So, Portal 2 focuses our attention on the fact that the protagonist and antagonist are both women in a way that Portal 1 never did. Glados transforms from a grim threat to a cattily (but delightfully) irritating snarker even before she’s stripped of her deadly powers. Some of her dignity as a female antagonist is lost–but it’s lost in a way that’s useful and productive. Portal 2 doesn’t say the same things about its characters that Aliens said, but the things it says are not the less meaningful because its some of those characters are no longer dignified.

See: Portal 2 is about watching people become pathetic. It’s about watching people debase themselves, about watching them fall from power and glory, about watching the strong become weak, about seeing the things they fear and hate finally come to them. The moral I took away from Portal 2? Everyone is pathetic. Everyone is pathetic in a hilarious way! And when we fight each other on petty terms, we only make ourselves more pathetic.

A pair of pathetic losers

Out of all the characters in the story, Chell maintains her dignity– mostly because she can’t possibly participate in the insult-flinging, thanks to the game’s design. While Wheatley and Glados claw at each other, Chell silently saves Aperture Science. While Glados is paralyzed and embarrassed by painful self-discovery, Chell is secure in her self-confidence (a self-confidence that is, in fact, the player’s). While Wheatly demonstrates his incompetence, Chell demonstrates her supreme competence by completing the game’s hardest levels.

So, when Glados assaults Chell using “female” insults, sliding into a mode of behavior often cruelly stereotyped as “female”, the audience isn’t made to accept these things– instead, we laugh at them. We know that Chell is above them. We know that Glados, as a robot, is only saying these things because she believes that this is how humans think. But it isn’t how Chell thinks! Chell, the real woman here, would never behave that way.

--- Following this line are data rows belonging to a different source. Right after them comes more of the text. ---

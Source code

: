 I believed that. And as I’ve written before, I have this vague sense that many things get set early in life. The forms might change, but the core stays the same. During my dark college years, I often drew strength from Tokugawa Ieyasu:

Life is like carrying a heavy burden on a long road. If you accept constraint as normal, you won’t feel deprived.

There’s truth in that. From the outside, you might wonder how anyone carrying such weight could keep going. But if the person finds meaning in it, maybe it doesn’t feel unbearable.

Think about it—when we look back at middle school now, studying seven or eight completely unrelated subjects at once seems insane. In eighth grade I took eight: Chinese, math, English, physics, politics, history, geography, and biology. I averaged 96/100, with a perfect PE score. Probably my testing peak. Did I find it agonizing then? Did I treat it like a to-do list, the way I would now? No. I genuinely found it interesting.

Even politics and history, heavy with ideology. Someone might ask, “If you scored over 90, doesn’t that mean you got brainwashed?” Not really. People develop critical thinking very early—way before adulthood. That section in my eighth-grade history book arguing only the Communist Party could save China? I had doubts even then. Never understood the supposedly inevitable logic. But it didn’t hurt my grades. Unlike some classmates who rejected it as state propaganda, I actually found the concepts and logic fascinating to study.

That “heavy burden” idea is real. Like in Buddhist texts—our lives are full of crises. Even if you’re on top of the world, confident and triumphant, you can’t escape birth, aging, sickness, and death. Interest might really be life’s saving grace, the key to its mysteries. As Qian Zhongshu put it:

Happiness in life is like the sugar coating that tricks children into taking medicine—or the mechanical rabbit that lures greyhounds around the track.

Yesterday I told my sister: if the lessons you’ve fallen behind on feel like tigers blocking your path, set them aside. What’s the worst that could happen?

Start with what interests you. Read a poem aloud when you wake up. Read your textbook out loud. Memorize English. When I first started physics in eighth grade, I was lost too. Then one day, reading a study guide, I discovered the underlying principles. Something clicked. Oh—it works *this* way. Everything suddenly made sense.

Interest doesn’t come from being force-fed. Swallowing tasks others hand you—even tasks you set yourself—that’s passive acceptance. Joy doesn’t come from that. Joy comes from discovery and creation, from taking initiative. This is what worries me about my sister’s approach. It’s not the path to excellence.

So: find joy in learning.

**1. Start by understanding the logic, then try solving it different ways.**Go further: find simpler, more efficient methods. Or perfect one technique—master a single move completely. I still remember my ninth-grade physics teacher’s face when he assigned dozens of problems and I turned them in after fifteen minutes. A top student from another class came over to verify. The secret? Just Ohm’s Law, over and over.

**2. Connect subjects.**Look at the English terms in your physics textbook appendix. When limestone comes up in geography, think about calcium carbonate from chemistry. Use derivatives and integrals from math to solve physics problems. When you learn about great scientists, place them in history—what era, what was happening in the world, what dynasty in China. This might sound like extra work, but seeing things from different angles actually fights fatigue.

Because we’re made the harassed target of these gender-focused insults, we see, first-hand, how stupid they are. We maintain our dignity, and Chell continues to be a female protagonist we can respect– mostly because she’s a shell, incapable of participating in the guts of the argument. Her personality is our agency. We know she’s not stupid, or fat, or even bothered by the insults, because we’re not!

(And, in the end, maybe we learn a little bit about how dumb gendered insults are.)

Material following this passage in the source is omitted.